[Dataset entries]
# # # # # # #
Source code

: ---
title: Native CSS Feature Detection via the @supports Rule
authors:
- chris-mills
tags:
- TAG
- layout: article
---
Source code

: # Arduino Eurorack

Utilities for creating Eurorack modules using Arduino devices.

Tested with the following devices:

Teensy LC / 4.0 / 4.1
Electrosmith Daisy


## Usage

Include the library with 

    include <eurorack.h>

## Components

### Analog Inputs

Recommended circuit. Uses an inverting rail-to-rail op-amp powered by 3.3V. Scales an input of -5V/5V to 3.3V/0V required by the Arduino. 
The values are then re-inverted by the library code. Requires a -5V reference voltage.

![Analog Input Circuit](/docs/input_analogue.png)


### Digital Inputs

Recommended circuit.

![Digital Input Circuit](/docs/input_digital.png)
# # # # # # #
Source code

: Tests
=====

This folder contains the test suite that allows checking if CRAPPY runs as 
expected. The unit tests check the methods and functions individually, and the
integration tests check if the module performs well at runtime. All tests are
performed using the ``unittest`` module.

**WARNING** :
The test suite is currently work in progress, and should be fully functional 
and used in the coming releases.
# # # # # # #
The task: Which lines above include the word "library"? Show each one.

Exercise answer:
Include the library with 
The values are then re-inverted by the library code. Requires a -5V reference voltage.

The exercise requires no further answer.